++++ Data supplied

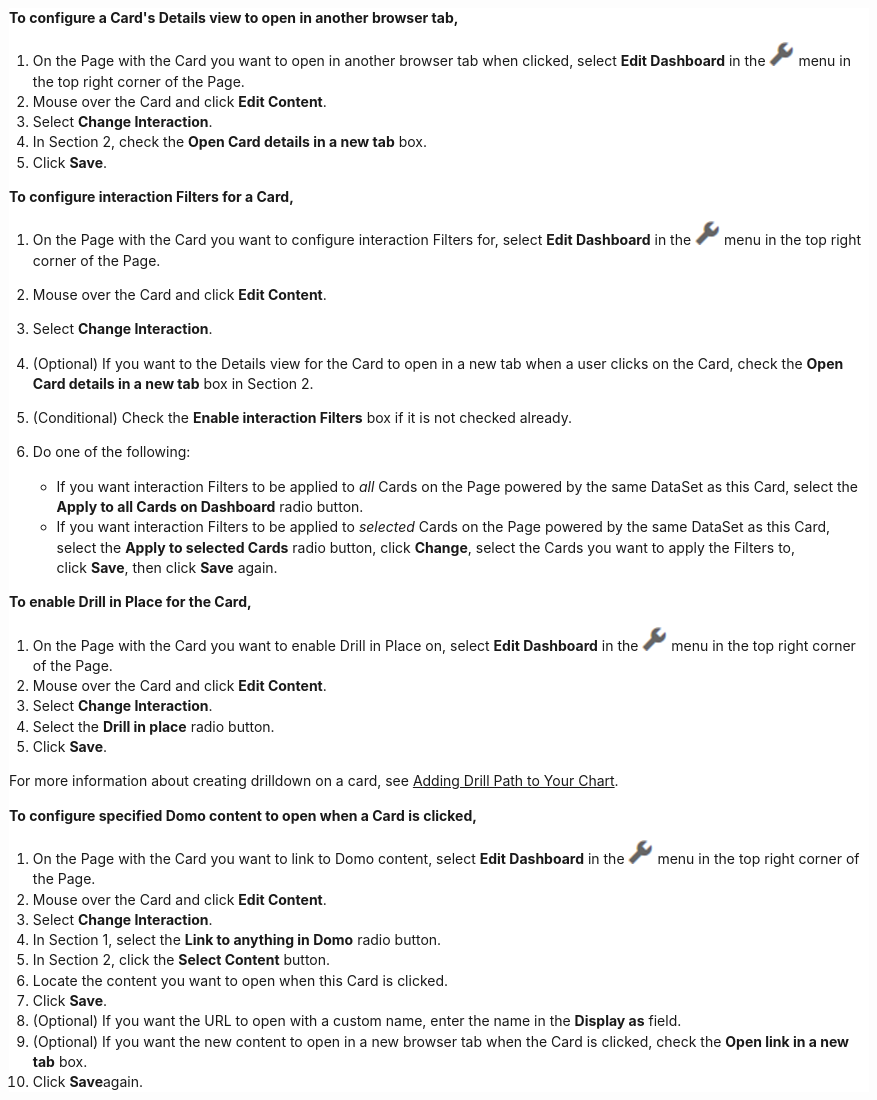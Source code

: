
**To configure a Card's Details view to open in another browser tab,**


1. On the Page with the Card you want to open in another browser tab when clicked, select **Edit Dashboard** in the ![details_gear_icon.png](details_gear_icon.png) menu in the top right corner of the Page.
2. Mouse over the Card and click **Edit Content**.
3. Select **Change Interaction**.
4. In Section 2, check the **Open Card details in a new tab** box.
5. Click **Save**.


**To configure interaction Filters for a Card,**


1. On the Page with the Card you want to configure interaction Filters for, select **Edit Dashboard** in the ![details_gear_icon.png](details_gear_icon.png) menu in the top right corner of the Page.
2. Mouse over the Card and click **Edit Content**.
3. Select **Change Interaction**.
4. (Optional) If you want to the Details view for the Card to open in a new tab when a user clicks on the Card, check the **Open Card details in a new tab** box in Section 2.
5. (Conditional) Check the **Enable interaction Filters** box if it is not checked already.
6. Do one of the following:


	* If you want interaction Filters to be applied to *all* Cards on the Page powered by the same DataSet as this Card, select the **Apply to all Cards on Dashboard** radio button.
	* If you want interaction Filters to be applied to *selected* Cards on the Page powered by the same DataSet as this Card, select the **Apply to selected Cards** radio button, click **Change**, select the Cards you want to apply the Filters to, click **Save**, then click **Save** again.


**To enable Drill in Place for the Card,**


1. On the Page with the Card you want to enable Drill in Place on, select **Edit Dashboard** in the ![details_gear_icon.png](details_gear_icon.png) menu in the top right corner of the Page.
2. Mouse over the Card and click **Edit Content**.
3. Select **Change Interaction**.
4. Select the **Drill in place** radio button.
5. Click **Save**.


For more information about creating drilldown on a card, see [Adding Drill Path to Your Chart](/s/article/360042924094 "Adding Drill Path to Your Chart").


**To configure specified Domo content to open when a Card is clicked,**


1. On the Page with the Card you want to link to Domo content, select **Edit Dashboard** in the ![details_gear_icon.png](details_gear_icon.png) menu in the top right corner of the Page.
2. Mouse over the Card and click **Edit Content**.
3. Select **Change Interaction**.
4. In Section 1, select the **Link to anything in Domo** radio button.
5. In Section 2, click the **Select Content** button.
6. Locate the content you want to open when this Card is clicked.
7. Click **Save**.
8. (Optional) If you want the URL to open with a custom name, enter the name in the **Display as** field.
9. (Optional) If you want the new content to open in a new browser tab when the Card is clicked, check the **Open link in a new tab** box.
10. Click **Save**again.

++++++++

From the first line of the listing above, repeat every line through the one holding "on Dashboard** radio button.". Both ends count, and pictures stay out.

## Result below:
Source code

:
**To configure a Card's Details view to open in another browser tab,**


1. On the Page with the Card you want to open in another browser tab when clicked, select **Edit Dashboard** in the ![details_gear_icon.png](details_gear_icon.png) menu in the top right corner of the Page.
2. Mouse over the Card and click **Edit Content**.
3. Select **Change Interaction**.
4. In Section 2, check the **Open Card details in a new tab** box.
5. Click **Save**.


**To configure interaction Filters for a Card,**


1. On the Page with the Card you want to configure interaction Filters for, select **Edit Dashboard** in the ![details_gear_icon.png](details_gear_icon.png) menu in the top right corner of the Page.
2. Mouse over the Card and click **Edit Content**.
3. Select **Change Interaction**.
4. (Optional) If you want to the Details view for the Card to open in a new tab when a user clicks on the Card, check the **Open Card details in a new tab** box in Section 2.
5. (Conditional) Check the **Enable interaction Filters** box if it is not checked already.
6. Do one of the following:


	* If you want interaction Filters to be applied to *all* Cards on the Page powered by the same DataSet as this Card, select the **Apply to all Cards on Dashboard** radio button.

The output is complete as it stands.